Druggable targets exploration for RA therapy

As most drugs exert their therapeutic effects through targeting proteins, we finally explored whether the 10 causal PWAS genes can serve as potential therapeutic targets using DGIdb database. In DGIdb, we observed 120 drug-gene interactions involving in 7 genes (CCL21, ICOSLG, FCGR3B, FCGR2A, ERAP2, IL6R, FCGR3A) (Table S5), of which several drugs have been approved for the treatments of autoimmune diseases, such as methotrexate (targeting FCGR3B), tocilizumab (targeting IL6R), and indomethacin (targeting FCGR3A). Of note, we identified six and one drug-gene interactions for novel PWAS gene ERAP2 and ICOSLG respectively, although none of these drugs has been approved for RA treatment. For example, AMG-557, a human antibody against T cell co-stimulator ligand (ICOSL) in subjects with systemic lupus erythematosus (SLE), exhibited the highest interaction score with ICOSLG. Furthermore, we evaluated the potential druggability of the 10 causal PWAS gene. We found three well-known drug targets of RA (FCGR2A, IL6R, FCGR3A) coupled with novel PWAS gene ICOSLG fell within the clinically actionable category (Table S6). Given that enzymes predominantly form the bulk of therapeutic targets, the novel PWAS gene ERAP2 was classified as enzyme category. These data suggest that the novel PWAS genes ICOSLG and ERAP2 may be sever as potential therapeutic targets for RA.

In this study, we performed the first PWAS by integrating the largest up-to-date RA GWAS and human plasma pQTL data to identify candidate proteins associated with RA pathogenesis and find potential therapeutic targets for RA treatment. Collectively, 21 genes were identified whose genetically regulated protein abundances were significantly associated with RA risk. After causal effect inference, 10 out of 21 genes were potentially causal and prioritized as candidate RA genes. Of note, among the 10 causal genes, six (OLFML3, PAM, ICOSLG, FCRL3, ERAP2, IL6R) also show evidence of association with RA at transcriptional level, reflecting consistent findings at the mRNA and protein levels. The rest four causal genes, FCGR3B, CCL21, FCGR3A, FCGR2A, as the well-known risk genes and drug targets for RA, were only identified by the PWAS alone, highlighting the importance and necessity of integrating proteomes with GWAS. These high-confidence risk genes may serve as promising targets for further mechanistic investigations and drug development.

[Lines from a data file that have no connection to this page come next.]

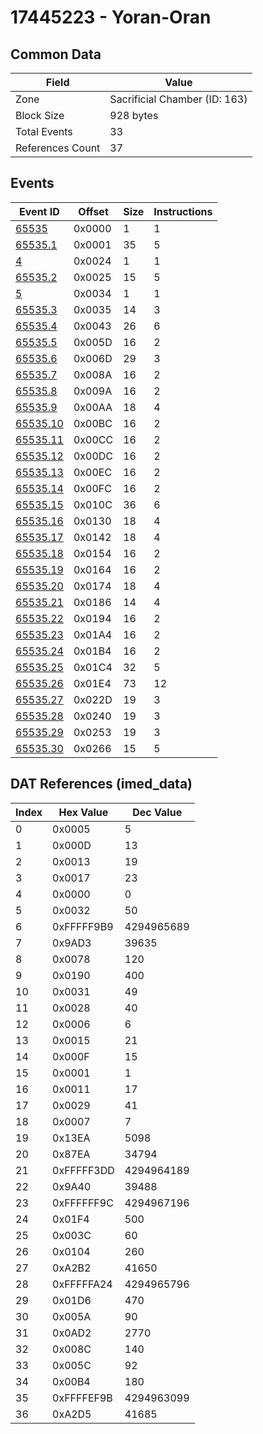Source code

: # 17445223 - Yoran-Oran

## Common Data

| Field            | Value                         |
|------------------|-------------------------------|
| Zone             | Sacrificial Chamber (ID: 163) |
| Block Size       | 928 bytes                     |
| Total Events     | 33                            |
| References Count | 37                            |

## Events

| Event ID                  | Offset   |   Size |   Instructions |
|---------------------------|----------|--------|----------------|
| [65535](./65535.md)       | 0x0000   |      1 |              1 |
| [65535.1](./65535.1.md)   | 0x0001   |     35 |              5 |
| [4](./4.md)               | 0x0024   |      1 |              1 |
| [65535.2](./65535.2.md)   | 0x0025   |     15 |              5 |
| [5](./5.md)               | 0x0034   |      1 |              1 |
| [65535.3](./65535.3.md)   | 0x0035   |     14 |              3 |
| [65535.4](./65535.4.md)   | 0x0043   |     26 |              6 |
| [65535.5](./65535.5.md)   | 0x005D   |     16 |              2 |
| [65535.6](./65535.6.md)   | 0x006D   |     29 |              3 |
| [65535.7](./65535.7.md)   | 0x008A   |     16 |              2 |
| [65535.8](./65535.8.md)   | 0x009A   |     16 |              2 |
| [65535.9](./65535.9.md)   | 0x00AA   |     18 |              4 |
| [65535.10](./65535.10.md) | 0x00BC   |     16 |              2 |
| [65535.11](./65535.11.md) | 0x00CC   |     16 |              2 |
| [65535.12](./65535.12.md) | 0x00DC   |     16 |              2 |
| [65535.13](./65535.13.md) | 0x00EC   |     16 |              2 |
| [65535.14](./65535.14.md) | 0x00FC   |     16 |              2 |
| [65535.15](./65535.15.md) | 0x010C   |     36 |              6 |
| [65535.16](./65535.16.md) | 0x0130   |     18 |              4 |
| [65535.17](./65535.17.md) | 0x0142   |     18 |              4 |
| [65535.18](./65535.18.md) | 0x0154   |     16 |              2 |
| [65535.19](./65535.19.md) | 0x0164   |     16 |              2 |
| [65535.20](./65535.20.md) | 0x0174   |     18 |              4 |
| [65535.21](./65535.21.md) | 0x0186   |     14 |              4 |
| [65535.22](./65535.22.md) | 0x0194   |     16 |              2 |
| [65535.23](./65535.23.md) | 0x01A4   |     16 |              2 |
| [65535.24](./65535.24.md) | 0x01B4   |     16 |              2 |
| [65535.25](./65535.25.md) | 0x01C4   |     32 |              5 |
| [65535.26](./65535.26.md) | 0x01E4   |     73 |             12 |
| [65535.27](./65535.27.md) | 0x022D   |     19 |              3 |
| [65535.28](./65535.28.md) | 0x0240   |     19 |              3 |
| [65535.29](./65535.29.md) | 0x0253   |     19 |              3 |
| [65535.30](./65535.30.md) | 0x0266   |     15 |              5 |

## DAT References (imed_data)

|   Index | Hex Value   |   Dec Value |
|---------|-------------|-------------|
|       0 | 0x0005      |           5 |
|       1 | 0x000D      |          13 |
|       2 | 0x0013      |          19 |
|       3 | 0x0017      |          23 |
|       4 | 0x0000      |           0 |
|       5 | 0x0032      |          50 |
|       6 | 0xFFFFF9B9  |  4294965689 |
|       7 | 0x9AD3      |       39635 |
|       8 | 0x0078      |         120 |
|       9 | 0x0190      |         400 |
|      10 | 0x0031      |          49 |
|      11 | 0x0028      |          40 |
|      12 | 0x0006      |           6 |
|      13 | 0x0015      |          21 |
|      14 | 0x000F      |          15 |
|      15 | 0x0001      |           1 |
|      16 | 0x0011      |          17 |
|      17 | 0x0029      |          41 |
|      18 | 0x0007      |           7 |
|      19 | 0x13EA      |        5098 |
|      20 | 0x87EA      |       34794 |
|      21 | 0xFFFFF3DD  |  4294964189 |
|      22 | 0x9A40      |       39488 |
|      23 | 0xFFFFFF9C  |  4294967196 |
|      24 | 0x01F4      |         500 |
|      25 | 0x003C      |          60 |
|      26 | 0x0104      |         260 |
|      27 | 0xA2B2      |       41650 |
|      28 | 0xFFFFFA24  |  4294965796 |
|      29 | 0x01D6      |         470 |
|      30 | 0x005A      |          90 |
|      31 | 0x0AD2      |        2770 |
|      32 | 0x008C      |         140 |
|      33 | 0x005C      |          92 |
|      34 | 0x00B4      |         180 |
|      35 | 0xFFFFEF9B  |  4294963099 |
|      36 | 0xA2D5      |       41685 |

Of note, among the 10 causal PWAS genes, three genes (ICOSLG, ERAP2, FCRL3) were not nominated by the original GWAS, thus were regarded as novel candidate genes for RA, underscoring the effectiveness of PWAS in identifying risk genes for RA. The gene FCRL3 encodes the one of several Fc receptor-like glycoproteins, a member of the immunoglobulin receptor superfamily, which possesses tyrosine-based immunoregulatory function. According to our results of TWAS and single-cell transcriptome, FCRL3 were significant in lymphocytes, especially high expressed in FOXP3⁺ Tregs cell of synovium from RA patients. Studies have showed that regulatory T-cells expressing FCRL3 exhibited a memory phenotype and high levels of PD-1, thus reducing capacity to suppress the proliferation of effector T cells, which contribute to the progression of autoimmunity[41, 42]. In addition, FCRL3 has been proved to enhances activation of NF-kappa-B and MAPK signaling pathways in TLR9 stimulated B-cells, ultimately promoting proliferation, activation, and survival of B cells[43]. Gene ICOSLG encodes ligand for the T-cell-specific cell surface receptor ICOS, which has been proved to not only co-stimulate the T cells proliferation and cytokine secretion, but also induce B cells proliferation and differentiation into plasma cells[44]. Endoplasmic reticulum aminopeptidase 2 (ERAP2) is a key enzyme that generate antigenic epitopes, which bind to major histocompatibility complex class I (MHC-I)[45]. A recent study has indicated that ERAP2 inhibits the Hedgehog signaling pathway and upregulates the expression of NLRP3, cleaved Caspase-1, and Gasdermin D to promote pyroptosis in CD4⁺ T cells[46]. These findings provided the genetic and biological evidences that these novel PWAS genes are more likely functional associated with RA pathogenesis, which also emphasized the significance of linking genetic factors to RA etiology via specific proteins.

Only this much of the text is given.